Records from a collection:
====================

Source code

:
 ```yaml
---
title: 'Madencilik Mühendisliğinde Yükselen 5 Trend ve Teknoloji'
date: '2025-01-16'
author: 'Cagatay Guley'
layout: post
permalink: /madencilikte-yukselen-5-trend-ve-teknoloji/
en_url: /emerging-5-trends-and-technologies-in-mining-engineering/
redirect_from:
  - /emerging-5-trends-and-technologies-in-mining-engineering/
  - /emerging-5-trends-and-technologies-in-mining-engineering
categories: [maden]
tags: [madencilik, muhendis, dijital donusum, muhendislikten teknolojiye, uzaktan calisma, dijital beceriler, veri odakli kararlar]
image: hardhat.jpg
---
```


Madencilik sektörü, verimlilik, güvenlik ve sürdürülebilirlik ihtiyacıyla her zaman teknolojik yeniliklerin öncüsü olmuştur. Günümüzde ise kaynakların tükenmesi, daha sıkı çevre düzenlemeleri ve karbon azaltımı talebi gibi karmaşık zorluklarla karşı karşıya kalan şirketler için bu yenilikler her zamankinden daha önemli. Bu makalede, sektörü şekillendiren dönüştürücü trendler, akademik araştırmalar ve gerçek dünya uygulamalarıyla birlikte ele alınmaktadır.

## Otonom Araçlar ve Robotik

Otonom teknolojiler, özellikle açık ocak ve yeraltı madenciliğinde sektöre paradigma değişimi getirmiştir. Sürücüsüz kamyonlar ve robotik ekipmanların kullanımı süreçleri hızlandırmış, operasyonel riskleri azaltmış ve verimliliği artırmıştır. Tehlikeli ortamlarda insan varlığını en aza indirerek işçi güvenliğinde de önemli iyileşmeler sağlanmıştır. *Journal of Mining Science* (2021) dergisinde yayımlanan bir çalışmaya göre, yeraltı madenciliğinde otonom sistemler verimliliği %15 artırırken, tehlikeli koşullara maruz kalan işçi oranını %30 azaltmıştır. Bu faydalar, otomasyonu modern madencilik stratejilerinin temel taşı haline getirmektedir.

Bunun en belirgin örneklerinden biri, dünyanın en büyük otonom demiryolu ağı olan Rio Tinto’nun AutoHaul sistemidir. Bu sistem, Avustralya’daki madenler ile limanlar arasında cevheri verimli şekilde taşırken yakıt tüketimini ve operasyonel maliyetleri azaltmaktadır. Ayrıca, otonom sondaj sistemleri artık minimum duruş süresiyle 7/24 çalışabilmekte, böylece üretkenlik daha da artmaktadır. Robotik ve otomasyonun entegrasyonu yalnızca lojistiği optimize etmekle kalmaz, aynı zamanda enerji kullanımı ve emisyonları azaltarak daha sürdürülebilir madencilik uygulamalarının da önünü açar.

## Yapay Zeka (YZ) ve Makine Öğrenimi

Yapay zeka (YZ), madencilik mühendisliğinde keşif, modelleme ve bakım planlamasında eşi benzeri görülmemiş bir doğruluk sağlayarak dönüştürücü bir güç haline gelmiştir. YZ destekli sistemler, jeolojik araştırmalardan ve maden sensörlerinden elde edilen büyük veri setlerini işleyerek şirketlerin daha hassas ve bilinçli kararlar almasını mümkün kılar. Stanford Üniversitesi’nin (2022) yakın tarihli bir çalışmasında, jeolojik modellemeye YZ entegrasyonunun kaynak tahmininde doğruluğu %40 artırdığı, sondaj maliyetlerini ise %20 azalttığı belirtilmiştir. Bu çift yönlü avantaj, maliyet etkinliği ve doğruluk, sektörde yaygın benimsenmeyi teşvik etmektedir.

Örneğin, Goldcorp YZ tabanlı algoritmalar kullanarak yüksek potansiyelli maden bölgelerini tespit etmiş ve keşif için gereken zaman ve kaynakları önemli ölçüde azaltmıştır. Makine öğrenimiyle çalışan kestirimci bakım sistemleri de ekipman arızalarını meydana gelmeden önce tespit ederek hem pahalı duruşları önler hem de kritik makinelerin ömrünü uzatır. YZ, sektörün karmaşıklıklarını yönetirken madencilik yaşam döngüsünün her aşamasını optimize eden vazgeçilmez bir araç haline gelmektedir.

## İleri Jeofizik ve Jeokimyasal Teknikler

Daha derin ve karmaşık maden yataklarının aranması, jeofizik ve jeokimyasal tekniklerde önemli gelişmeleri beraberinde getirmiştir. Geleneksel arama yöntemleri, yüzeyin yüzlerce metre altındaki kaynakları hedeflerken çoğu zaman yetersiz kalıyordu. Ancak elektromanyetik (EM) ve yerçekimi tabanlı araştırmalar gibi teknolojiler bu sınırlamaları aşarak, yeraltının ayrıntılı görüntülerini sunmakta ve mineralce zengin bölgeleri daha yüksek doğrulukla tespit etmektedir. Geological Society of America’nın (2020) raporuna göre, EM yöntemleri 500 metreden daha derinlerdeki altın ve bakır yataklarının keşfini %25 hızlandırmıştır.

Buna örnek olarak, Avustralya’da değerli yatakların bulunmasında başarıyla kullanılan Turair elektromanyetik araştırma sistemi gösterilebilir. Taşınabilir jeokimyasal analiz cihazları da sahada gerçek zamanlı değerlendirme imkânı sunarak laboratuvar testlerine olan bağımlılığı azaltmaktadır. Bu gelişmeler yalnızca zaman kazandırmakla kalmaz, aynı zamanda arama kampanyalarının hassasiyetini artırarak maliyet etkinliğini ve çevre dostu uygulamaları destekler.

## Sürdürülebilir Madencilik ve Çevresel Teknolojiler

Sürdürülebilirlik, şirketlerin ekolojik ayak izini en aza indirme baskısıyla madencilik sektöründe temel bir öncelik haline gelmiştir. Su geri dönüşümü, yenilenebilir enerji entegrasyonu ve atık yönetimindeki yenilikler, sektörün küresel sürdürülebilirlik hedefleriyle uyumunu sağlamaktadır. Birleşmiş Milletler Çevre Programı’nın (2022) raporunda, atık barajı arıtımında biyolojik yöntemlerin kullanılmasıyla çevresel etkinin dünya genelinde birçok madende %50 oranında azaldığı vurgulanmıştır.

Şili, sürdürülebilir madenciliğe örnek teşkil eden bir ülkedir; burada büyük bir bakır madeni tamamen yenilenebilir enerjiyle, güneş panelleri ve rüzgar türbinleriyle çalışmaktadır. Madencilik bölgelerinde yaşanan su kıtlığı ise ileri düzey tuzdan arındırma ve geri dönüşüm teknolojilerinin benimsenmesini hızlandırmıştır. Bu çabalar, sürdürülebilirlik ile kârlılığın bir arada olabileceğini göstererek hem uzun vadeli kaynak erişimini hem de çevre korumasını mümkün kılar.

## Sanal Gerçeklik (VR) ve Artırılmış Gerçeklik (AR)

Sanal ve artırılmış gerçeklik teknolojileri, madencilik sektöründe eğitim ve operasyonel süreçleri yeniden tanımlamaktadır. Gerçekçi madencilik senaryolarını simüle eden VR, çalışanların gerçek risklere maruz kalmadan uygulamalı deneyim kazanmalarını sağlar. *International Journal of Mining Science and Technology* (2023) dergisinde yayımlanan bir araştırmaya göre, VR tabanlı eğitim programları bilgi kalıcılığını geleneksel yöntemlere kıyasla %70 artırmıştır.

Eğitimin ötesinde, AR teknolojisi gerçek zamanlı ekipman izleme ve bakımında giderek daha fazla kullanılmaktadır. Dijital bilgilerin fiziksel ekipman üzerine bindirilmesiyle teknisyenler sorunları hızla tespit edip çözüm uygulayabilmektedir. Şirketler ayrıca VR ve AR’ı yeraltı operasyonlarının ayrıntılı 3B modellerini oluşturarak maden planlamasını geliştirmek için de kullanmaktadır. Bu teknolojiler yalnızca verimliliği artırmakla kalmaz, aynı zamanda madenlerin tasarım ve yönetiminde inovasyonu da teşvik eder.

====================

All of the entries above should be written out verbatim.

Task response:
Source code

:
 ```yaml
---
title: 'Madencilik Mühendisliğinde Yükselen 5 Trend ve Teknoloji'
date: '2025-01-16'
author: 'Cagatay Guley'
layout: post
permalink: /madencilikte-yukselen-5-trend-ve-teknoloji/
en_url: /emerging-5-trends-and-technologies-in-mining-engineering/
redirect_from:
  - /emerging-5-trends-and-technologies-in-mining-engineering/
  - /emerging-5-trends-and-technologies-in-mining-engineering
categories: [maden]
tags: [madencilik, muhendis, dijital donusum, muhendislikten teknolojiye, uzaktan calisma, dijital beceriler, veri odakli kararlar]
image: hardhat.jpg
---
```


Madencilik sektörü, verimlilik, güvenlik ve sürdürülebilirlik ihtiyacıyla her zaman teknolojik yeniliklerin öncüsü olmuştur. Günümüzde ise kaynakların tükenmesi, daha sıkı çevre düzenlemeleri ve karbon azaltımı talebi gibi karmaşık zorluklarla karşı karşıya kalan şirketler için bu yenilikler her zamankinden daha önemli. Bu makalede, sektörü şekillendiren dönüştürücü trendler, akademik araştırmalar ve gerçek dünya uygulamalarıyla birlikte ele alınmaktadır.

## Otonom Araçlar ve Robotik

Otonom teknolojiler, özellikle açık ocak ve yeraltı madenciliğinde sektöre paradigma değişimi getirmiştir. Sürücüsüz kamyonlar ve robotik ekipmanların kullanımı süreçleri hızlandırmış, operasyonel riskleri azaltmış ve verimliliği artırmıştır. Tehlikeli ortamlarda insan varlığını en aza indirerek işçi güvenliğinde de önemli iyileşmeler sağlanmıştır. *Journal of Mining Science* (2021) dergisinde yayımlanan bir çalışmaya göre, yeraltı madenciliğinde otonom sistemler verimliliği %15 artırırken, tehlikeli koşullara maruz kalan işçi oranını %30 azaltmıştır. Bu faydalar, otomasyonu modern madencilik stratejilerinin temel taşı haline getirmektedir.

Bunun en belirgin örneklerinden biri, dünyanın en büyük otonom demiryolu ağı olan Rio Tinto’nun AutoHaul sistemidir. Bu sistem, Avustralya’daki madenler ile limanlar arasında cevheri verimli şekilde taşırken yakıt tüketimini ve operasyonel maliyetleri azaltmaktadır. Ayrıca, otonom sondaj sistemleri artık minimum duruş süresiyle 7/24 çalışabilmekte, böylece üretkenlik daha da artmaktadır. Robotik ve otomasyonun entegrasyonu yalnızca lojistiği optimize etmekle kalmaz, aynı zamanda enerji kullanımı ve emisyonları azaltarak daha sürdürülebilir madencilik uygulamalarının da önünü açar.

## Yapay Zeka (YZ) ve Makine Öğrenimi

Yapay zeka (YZ), madencilik mühendisliğinde keşif, modelleme ve bakım planlamasında eşi benzeri görülmemiş bir doğruluk sağlayarak dönüştürücü bir güç haline gelmiştir. YZ destekli sistemler, jeolojik araştırmalardan ve maden sensörlerinden elde edilen büyük veri setlerini işleyerek şirketlerin daha hassas ve bilinçli kararlar almasını mümkün kılar. Stanford Üniversitesi’nin (2022) yakın tarihli bir çalışmasında, jeolojik modellemeye YZ entegrasyonunun kaynak tahmininde doğruluğu %40 artırdığı, sondaj maliyetlerini ise %20 azalttığı belirtilmiştir. Bu çift yönlü avantaj, maliyet etkinliği ve doğruluk, sektörde yaygın benimsenmeyi teşvik etmektedir.

Örneğin, Goldcorp YZ tabanlı algoritmalar kullanarak yüksek potansiyelli maden bölgelerini tespit etmiş ve keşif için gereken zaman ve kaynakları önemli ölçüde azaltmıştır. Makine öğrenimiyle çalışan kestirimci bakım sistemleri de ekipman arızalarını meydana gelmeden önce tespit ederek hem pahalı duruşları önler hem de kritik makinelerin ömrünü uzatır. YZ, sektörün karmaşıklıklarını yönetirken madencilik yaşam döngüsünün her aşamasını optimize eden vazgeçilmez bir araç haline gelmektedir.

## İleri Jeofizik ve Jeokimyasal Teknikler

Daha derin ve karmaşık maden yataklarının aranması, jeofizik ve jeokimyasal tekniklerde önemli gelişmeleri beraberinde getirmiştir. Geleneksel arama yöntemleri, yüzeyin yüzlerce metre altındaki kaynakları hedeflerken çoğu zaman yetersiz kalıyordu. Ancak elektromanyetik (EM) ve yerçekimi tabanlı araştırmalar gibi teknolojiler bu sınırlamaları aşarak, yeraltının ayrıntılı görüntülerini sunmakta ve mineralce zengin bölgeleri daha yüksek doğrulukla tespit etmektedir. Geological Society of America’nın (2020) raporuna göre, EM yöntemleri 500 metreden daha derinlerdeki altın ve bakır yataklarının keşfini %25 hızlandırmıştır.

Buna örnek olarak, Avustralya’da değerli yatakların bulunmasında başarıyla kullanılan Turair elektromanyetik araştırma sistemi gösterilebilir. Taşınabilir jeokimyasal analiz cihazları da sahada gerçek zamanlı değerlendirme imkânı sunarak laboratuvar testlerine olan bağımlılığı azaltmaktadır. Bu gelişmeler yalnızca zaman kazandırmakla kalmaz, aynı zamanda arama kampanyalarının hassasiyetini artırarak maliyet etkinliğini ve çevre dostu uygulamaları destekler.

## Sürdürülebilir Madencilik ve Çevresel Teknolojiler

Sürdürülebilirlik, şirketlerin ekolojik ayak izini en aza indirme baskısıyla madencilik sektöründe temel bir öncelik haline gelmiştir. Su geri dönüşümü, yenilenebilir enerji entegrasyonu ve atık yönetimindeki yenilikler, sektörün küresel sürdürülebilirlik hedefleriyle uyumunu sağlamaktadır. Birleşmiş Milletler Çevre Programı’nın (2022) raporunda, atık barajı arıtımında biyolojik yöntemlerin kullanılmasıyla çevresel etkinin dünya genelinde birçok madende %50 oranında azaldığı vurgulanmıştır.

Şili, sürdürülebilir madenciliğe örnek teşkil eden bir ülkedir; burada büyük bir bakır madeni tamamen yenilenebilir enerjiyle, güneş panelleri ve rüzgar türbinleriyle çalışmaktadır. Madencilik bölgelerinde yaşanan su kıtlığı ise ileri düzey tuzdan arındırma ve geri dönüşüm teknolojilerinin benimsenmesini hızlandırmıştır. Bu çabalar, sürdürülebilirlik ile kârlılığın bir arada olabileceğini göstererek hem uzun vadeli kaynak erişimini hem de çevre korumasını mümkün kılar.

## Sanal Gerçeklik (VR) ve Artırılmış Gerçeklik (AR)

Sanal ve artırılmış gerçeklik teknolojileri, madencilik sektöründe eğitim ve operasyonel süreçleri yeniden tanımlamaktadır. Gerçekçi madencilik senaryolarını simüle eden VR, çalışanların gerçek risklere maruz kalmadan uygulamalı deneyim kazanmalarını sağlar. *International Journal of Mining Science and Technology* (2023) dergisinde yayımlanan bir araştırmaya göre, VR tabanlı eğitim programları bilgi kalıcılığını geleneksel yöntemlere kıyasla %70 artırmıştır.

Eğitimin ötesinde, AR teknolojisi gerçek zamanlı ekipman izleme ve bakımında giderek daha fazla kullanılmaktadır. Dijital bilgilerin fiziksel ekipman üzerine bindirilmesiyle teknisyenler sorunları hızla tespit edip çözüm uygulayabilmektedir. Şirketler ayrıca VR ve AR’ı yeraltı operasyonlarının ayrıntılı 3B modellerini oluşturarak maden planlamasını geliştirmek için de kullanmaktadır. Bu teknolojiler yalnızca verimliliği artırmakla kalmaz, aynı zamanda madenlerin tasarım ve yönetiminde inovasyonu da teşvik eder.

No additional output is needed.